Task instructions
From the entries below, reproduce exactly the lines from the one with "- Определяются негативные" through the one with "### Features", both included, without images.

::: Provided data :::

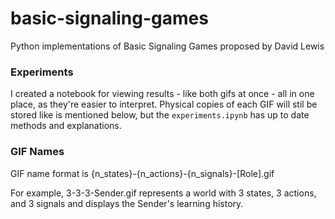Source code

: # basic-signaling-games
Python implementations of Basic Signaling Games proposed by David Lewis

### Experiments
I created a notebook for viewing results - like both gifs at once - all in one place, as they're easier to interpret. Physical copies of each GIF will stil be stored like is mentioned below, but the `experiments.ipynb` has up to date methods and explanations.

### GIF Names
GIF name format is {n_states}-{n_actions}-{n_signals}-[Role].gif

For example, 3-3-3-Sender.gif represents a world with 3 states, 3 actions, and 3 signals and displays the Sender's learning history.

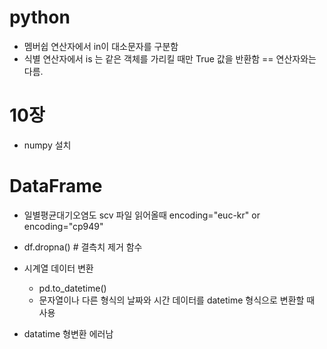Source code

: # python
 +  멤버쉽 연산자에서 in이 대소문자를 구분함
 +  식별 연산자에서 is 는 같은 객체를 가리킬 때만 True 값을 반환함 == 연산자와는 다름.

# 10장
 + numpy 설치

# DataFrame
 + 일별평균대기오염도 scv 파일 읽어올때 encoding="euc-kr" or encoding="cp949"

 + df.dropna() # 결측치 제거 함수

 + 시계열 데이터 변환 
   + pd.to_datetime()
   + 문자열이나 다른 형식의 날짜와 시간 데이터를 datetime 형식으로 변환할 때 사용

 + datatime 형변환 에러남
# 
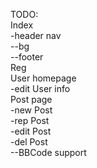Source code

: TODO:<br/>
Index<br/>
-header nav<br/>
--bg<br/>
--footer<br/>
Reg<br/>
User homepage<br/>
-edit User info<br/>
Post page<br/>
-new Post<br/>
-rep Post<br/>
-edit Post<br/>
-del Post<br/>
--BBCode support<br/>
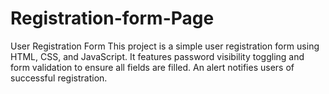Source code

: # Registration-form-Page
User Registration Form This project is a simple user registration form using HTML, CSS, and JavaScript. It features password visibility toggling and form validation to ensure all fields are filled. An alert notifies users of successful registration. 
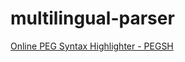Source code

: multilingual-parser
===================
[Online PEG Syntax Highlighter - PEGSH](http://phrogz.net/js/pegsh/)
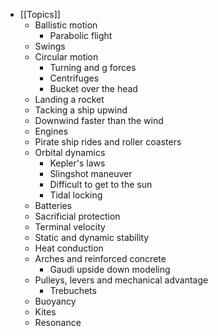 - [[Topics]]
	- Ballistic motion
		- Parabolic flight
	- Swings
	- Circular motion
		- Turning and g forces
		- Centrifuges
		- Bucket over the head
	- Landing a rocket
	- Tacking a ship upwind
	- Downwind faster than the wind
	- Engines
	- Pirate ship rides and roller coasters
	- Orbital dynamics
		- Kepler's laws
		- Slingshot maneuver
		- Difficult to get to the sun
		- Tidal locking
	- Batteries
	- Sacrificial protection
	- Terminal velocity
	- Static and dynamic stability
	- Heat conduction
	- Arches and reinforced concrete
		- Gaudi upside down modeling
	- Pulleys, levers and mechanical advantage
		- Trebuchets
	- Buoyancy
	- Kites
	- Resonance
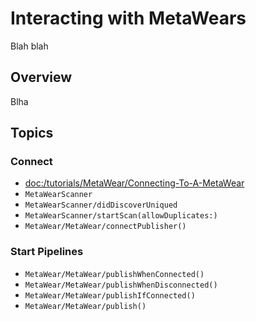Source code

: # Interacting with MetaWears

Blah blah

## Overview

Blha

## Topics

### Connect
- <doc:/tutorials/MetaWear/Connecting-To-A-MetaWear>
- ``MetaWearScanner``
- ``MetaWearScanner/didDiscoverUniqued``
- ``MetaWearScanner/startScan(allowDuplicates:)``
- ``MetaWear/MetaWear/connectPublisher()``


### Start Pipelines

- ``MetaWear/MetaWear/publishWhenConnected()``
- ``MetaWear/MetaWear/publishWhenDisconnected()``
- ``MetaWear/MetaWear/publishIfConnected()``
- ``MetaWear/MetaWear/publish()``
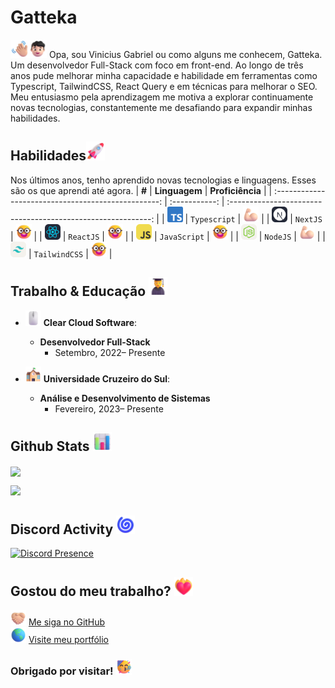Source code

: # Gatteka 

 <img src="assets/images/Waving Hand Medium-Light Skin Tone.png" width="29px"><img src="assets/images/Boy Light Skin Tone.png" width="29px"> Opa, sou Vinicius Gabriel ou como alguns me conhecem, Gatteka. Um desenvolvedor Full-Stack com foco em front-end. Ao longo de três anos pude melhorar minha capacidade e habilidade em ferramentas como Typescript, TailwindCSS, React Query e em técnicas para melhorar o SEO. Meu entusiasmo pela aprendizagem me motiva a explorar continuamente novas tecnologias, constantemente me desafiando para expandir minhas habilidades.



## Habilidades<img src="assets/images/Rocket.png" alt="Rocket" width="30" height="30" />

Nos últimos anos, tenho aprendido novas tecnologias e linguagens. Esses são os que aprendi até agora.
|                        **#**                        | **Linguagem** |                       **Proficiência**                       |
| :-------------------------------------------------: | :-----------: | :----------------------------------------------------------: |
| <img src="assets/icons/Typescript.svg" width="25">  | `Typescript`  | <img src="assets/images/Flexed Biceps Light Skin Tone.png" width="25"> |
|   <img src="assets/icons/Nextjs.svg" width="25">    |   `NextJS`    |      <img src="assets/images/Nerd Face.png" width="25">      |
|    <img src="assets/icons/React.svg" width="25">    |   `ReactJS`   |      <img src="assets/images/Nerd Face.png" width="25">      |
| <img src="assets/icons/Javascript.svg" width="25">  | `JavaScript`  |      <img src="assets/images/Nerd Face.png" width="25">      |
|   <img src="assets/icons/NodeJS.svg" width="25">    |   `NodeJS`    | <img src="assets/images/Flexed Biceps Light Skin Tone.png" width="25"> |
| <img src="assets/icons/TailwindCSS.svg" width="25"> | `TailwindCSS` |      <img src="assets/images/Nerd Face.png" width="25">      |



## Trabalho & Educação <img src="assets/images/Student.png" width="30">

- <img src="assets/images/Computer Mouse.png" width="25"> **Clear Cloud Software**:
  
  - ****Desenvolvedor Full-Stack****
    - Setembro, 2022– Presente
  
- <img src="assets/images/School.png" width="25"> **Universidade Cruzeiro do Sul**:
  
  - **Análise e Desenvolvimento de Sistemas**
    - Fevereiro, 2023– Presente
  
  

## Github Stats <img src="assets/images/Bar Chart.png" width="30">

<nobr><img align="center" src="https://github-readme-stats.vercel.app/api?username=Gattekaa&show_icons=true&line_height=27&count_private=true&title_color=43ffaf&text_color=e5f7ef&icon_color=43ffaf&bg_color=262a33&hide_border=true" />
</nobr>

<p><img src="https://github-readme-streak-stats.herokuapp.com?user=Gattekaa&hide_border=true&background=262A33&ring=43FFAF&fire=43FFAF&currStreakNum=E5F7EF&sideLabels=E5F7EF&dates=526777&currStreakLabel=E5F7EF&sideNums=43FFAF" /></p>

## Discord Activity <img src="assets/images/Cyclone.png" width="30">

[![Discord Presence](https://lanyard.cnrad.dev/api/379746413942407189?bg=262a33)](https://discord.com/users/430616499674284033)

## Gostou do meu trabalho? <img src="assets/images/Heart on Fire.png" width="30">

<img src="assets/images/Folded Hands Light Skin Tone.png" width="25"/>&nbsp;[Me siga no GitHub](https://github.com/Gattekaa)<br/>
<img src="assets/images/Globe Showing Americas.png" width="25"/>&nbsp;[Visite meu portfólio](https://www.viniciusgabriel.tech/)<br/>

### Obrigado por visitar!&nbsp;<img src="assets/images/Partying Face.png" width="25">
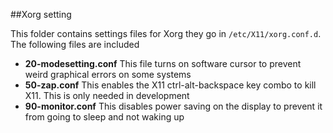 ##Xorg setting

This folder contains settings files for Xorg they go in `/etc/X11/xorg.conf.d`. The following files are included
- **20-modesetting.conf** This file turns on software cursor to prevent weird graphical errors on some systems
- **50-zap.conf** This enables the X11 ctrl-alt-backspace key combo to kill X11. This is only needed in development
- **90-monitor.conf** This disables power saving on the display to prevent it from going to sleep and not waking up
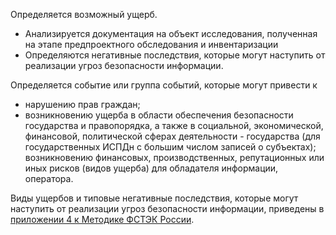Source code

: Определяется возможный ущерб.
- Анализируется документация на объект исследования, полученная на этапе предпроектного обследования и инвентаризации
- Определяются негативные последствия, которые могут наступить от реализации угроз безопасности информации.

Определяется событие или группа событий, которые могут привести к
- нарушению прав граждан;
- возникновению ущерба в области обеспечения безопасности государства и правопорядка, а также в социальной, экономической, финансовой, политической сферах деятельности - государства (для государственных ИСПДн с большим числом записей о субъектах);
возникновению финансовых, производственных, репутационных или иных рисков (видов ущерба) для обладателя информации, оператора.

Виды ущербов и типовые негативные последствия, которые могут наступить от реализации угроз безопасности информации, приведены в [приложении 4 к Методике ФСТЭК России](https://www.consultant.ru/document/cons_doc_LAW_378330/2946b94c71ab9aa7c3a84414c80c3e6945402062/).
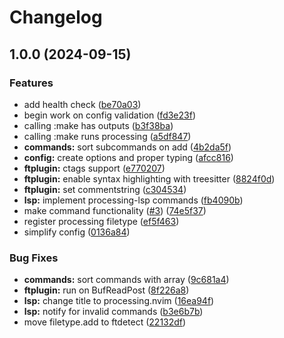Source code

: # Changelog

## 1.0.0 (2024-09-15)


### Features

* add health check ([be70a03](https://github.com/sophieforrest/processing.nvim/commit/be70a036062943afdef4c0b8cd3cdfe40c252842))
* begin work on config validation ([fd3e23f](https://github.com/sophieforrest/processing.nvim/commit/fd3e23f0179510d89a6456ec8e492c652d958440))
* calling :make has outputs ([b3f38ba](https://github.com/sophieforrest/processing.nvim/commit/b3f38baa891fbc1fbf0bdeba09ff8b0d89fab969))
* calling :make runs processing ([a5df847](https://github.com/sophieforrest/processing.nvim/commit/a5df847d62969cc34111fa609e647b126bdca165))
* **commands:** sort subcommands on add ([4b2da5f](https://github.com/sophieforrest/processing.nvim/commit/4b2da5f4aae8c23971257247803ea9450aa01150))
* **config:** create options and proper typing ([afcc816](https://github.com/sophieforrest/processing.nvim/commit/afcc8164adbdbbeb820132792a182540c99e94a1))
* **ftplugin:** ctags support ([e770207](https://github.com/sophieforrest/processing.nvim/commit/e7702076a3f91435b7649e753e2e21429807246a))
* **ftplugin:** enable syntax highlighting with treesitter ([8824f0d](https://github.com/sophieforrest/processing.nvim/commit/8824f0dc87d028a4bc00ca04c50ba9017e761ff8))
* **ftplugin:** set commentstring ([c304534](https://github.com/sophieforrest/processing.nvim/commit/c304534dc8cb843a5f9d92e3189af8e03ea4c2cf))
* **lsp:** implement processing-lsp commands ([fb4090b](https://github.com/sophieforrest/processing.nvim/commit/fb4090b7b95621565c541d12b45a21de112daf77))
* make command functionality ([#3](https://github.com/sophieforrest/processing.nvim/issues/3)) ([74e5f37](https://github.com/sophieforrest/processing.nvim/commit/74e5f374c9fc578e0948d710d1a5fd2de088bd28))
* register processing filetype ([ef5f463](https://github.com/sophieforrest/processing.nvim/commit/ef5f4639c4f203a66a443faecabee9112ff77a5b))
* simplify config ([0136a84](https://github.com/sophieforrest/processing.nvim/commit/0136a84dca2efaaca8a052928f5d25a309293f4f))


### Bug Fixes

* **commands:** sort commands with array ([9c681a4](https://github.com/sophieforrest/processing.nvim/commit/9c681a44dfebabe4ce6556663a54db3e3e2bf51b))
* **ftplugin:** run on BufReadPost ([8f226a8](https://github.com/sophieforrest/processing.nvim/commit/8f226a89cba19815bff85958ca757a052920d40e))
* **lsp:** change title to processing.nvim ([16ea94f](https://github.com/sophieforrest/processing.nvim/commit/16ea94f5e7b8e10c99c63c5d22cb8fbf294c37fd))
* **lsp:** notify for invalid commands ([b3e6b7b](https://github.com/sophieforrest/processing.nvim/commit/b3e6b7b1e7d4ae2ecb56efad052ea1ed05826d37))
* move filetype.add to ftdetect ([22132df](https://github.com/sophieforrest/processing.nvim/commit/22132df999153df7c68fb2d87affd2a305d44208))
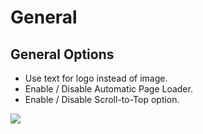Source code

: # General

## General Options

* Use text for logo instead of image.
* Enable / Disable Automatic Page Loader.
* Enable / Disable Scroll-to-Top option.

![](http://transvelo.github.io/docs/mybag/images/theme-options-general.png)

:::

Exercise output
- Определяются негативные последствия, которые могут наступить от реализации угроз безопасности информации.

Определяется событие или группа событий, которые могут привести к
- нарушению прав граждан;
- возникновению ущерба в области обеспечения безопасности государства и правопорядка, а также в социальной, экономической, финансовой, политической сферах деятельности - государства (для государственных ИСПДн с большим числом записей о субъектах);
возникновению финансовых, производственных, репутационных или иных рисков (видов ущерба) для обладателя информации, оператора.

Виды ущербов и типовые негативные последствия, которые могут наступить от реализации угроз безопасности информации, приведены в [приложении 4 к Методике ФСТЭК России](https://www.consultant.ru/document/cons_doc_LAW_378330/2946b94c71ab9aa7c3a84414c80c3e6945402062/).
Source code

: # Changelog

## 1.0.0 (2024-09-15)


### Features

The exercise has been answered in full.